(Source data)
===
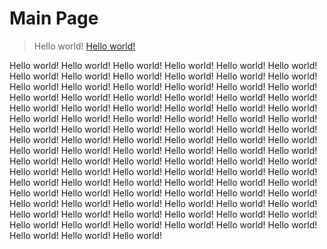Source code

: # Main Page

> Hello world! [Hello world!](https://masked8bit.github.io/Test/pages/second.md)

Hello world! Hello world! Hello world! Hello world! Hello world! Hello world! Hello world! Hello world! Hello world! Hello world! Hello world! Hello world! Hello world! Hello world! Hello world! Hello world! Hello world! Hello world! Hello world! Hello world! Hello world! Hello world! Hello world! Hello world! Hello world! Hello world! Hello world! Hello world! Hello world! Hello world! Hello world! Hello world! Hello world! Hello world! Hello world! Hello world! Hello world! Hello world! Hello world! Hello world! Hello world! Hello world! Hello world! Hello world! Hello world! Hello world! Hello world! Hello world! Hello world! Hello world! Hello world! Hello world! Hello world! Hello world! Hello world! Hello world! Hello world! Hello world! Hello world! Hello world! Hello world! Hello world! Hello world! Hello world! Hello world! Hello world! Hello world! Hello world! Hello world! Hello world! Hello world! Hello world! Hello world! Hello world! Hello world! Hello world! Hello world! Hello world! Hello world! Hello world! Hello world! Hello world! Hello world! Hello world! Hello world! Hello world! Hello world! Hello world! Hello world! Hello world! Hello world! Hello world! Hello world! Hello world! Hello world! Hello world! Hello world! Hello world! Hello world!
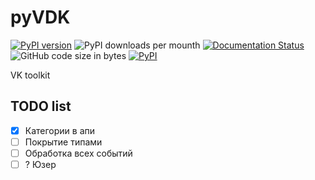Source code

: # pyVDK
 [![PyPI version](https://badge.fury.io/py/pyvdk.svg)](https://badge.fury.io/py/pyvdk)
 ![PyPI downloads per mounth](https://img.shields.io/pypi/dm/pyvdk)
 [![Documentation Status](https://readthedocs.org/projects/pyvdk/badge/?version=latest)](https://pyvdk.readthedocs.io/ru/latest/?badge=latest)
 ![GitHub code size in bytes](https://img.shields.io/github/languages/code-size/UT1C/pyvdk)
 [![PyPI](https://vk.me/join/AJQ1d/RAzBm4QcrxZ5hJTFSJ)](https://img.shields.io/badge/VK%20chat-support-blueviolet)

 VK toolkit


## TODO list

- [x] Категории в апи
- [ ] Покрытие типами
- [ ] Обработка всех событий
- [ ] ? Юзер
===
Except for the pictures, copy every line of the records above exactly.

Source code

: # Main Page

> Hello world! [Hello world!](https://masked8bit.github.io/Test/pages/second.md)

Hello world! Hello world! Hello world! Hello world! Hello world! Hello world! Hello world! Hello world! Hello world! Hello world! Hello world! Hello world! Hello world! Hello world! Hello world! Hello world! Hello world! Hello world! Hello world! Hello world! Hello world! Hello world! Hello world! Hello world! Hello world! Hello world! Hello world! Hello world! Hello world! Hello world! Hello world! Hello world! Hello world! Hello world! Hello world! Hello world! Hello world! Hello world! Hello world! Hello world! Hello world! Hello world! Hello world! Hello world! Hello world! Hello world! Hello world! Hello world! Hello world! Hello world! Hello world! Hello world! Hello world! Hello world! Hello world! Hello world! Hello world! Hello world! Hello world! Hello world! Hello world! Hello world! Hello world! Hello world! Hello world! Hello world! Hello world! Hello world! Hello world! Hello world! Hello world! Hello world! Hello world! Hello world! Hello world! Hello world! Hello world! Hello world! Hello world! Hello world! Hello world! Hello world! Hello world! Hello world! Hello world! Hello world! Hello world! Hello world! Hello world! Hello world! Hello world! Hello world! Hello world! Hello world! Hello world! Hello world! Hello world! Hello world! Hello world!
Source code

: # pyVDK
 [![PyPI version](https://badge.fury.io/py/pyvdk.svg)](https://badge.fury.io/py/pyvdk)
 ![PyPI downloads per mounth](https://img.shields.io/pypi/dm/pyvdk)
 [![Documentation Status](https://readthedocs.org/projects/pyvdk/badge/?version=latest)](https://pyvdk.readthedocs.io/ru/latest/?badge=latest)
 ![GitHub code size in bytes](https://img.shields.io/github/languages/code-size/UT1C/pyvdk)
 [![PyPI](https://vk.me/join/AJQ1d/RAzBm4QcrxZ5hJTFSJ)](https://img.shields.io/badge/VK%20chat-support-blueviolet)

 VK toolkit


## TODO list

- [x] Категории в апи
- [ ] Покрытие типами
- [ ] Обработка всех событий
- [ ] ? Юзер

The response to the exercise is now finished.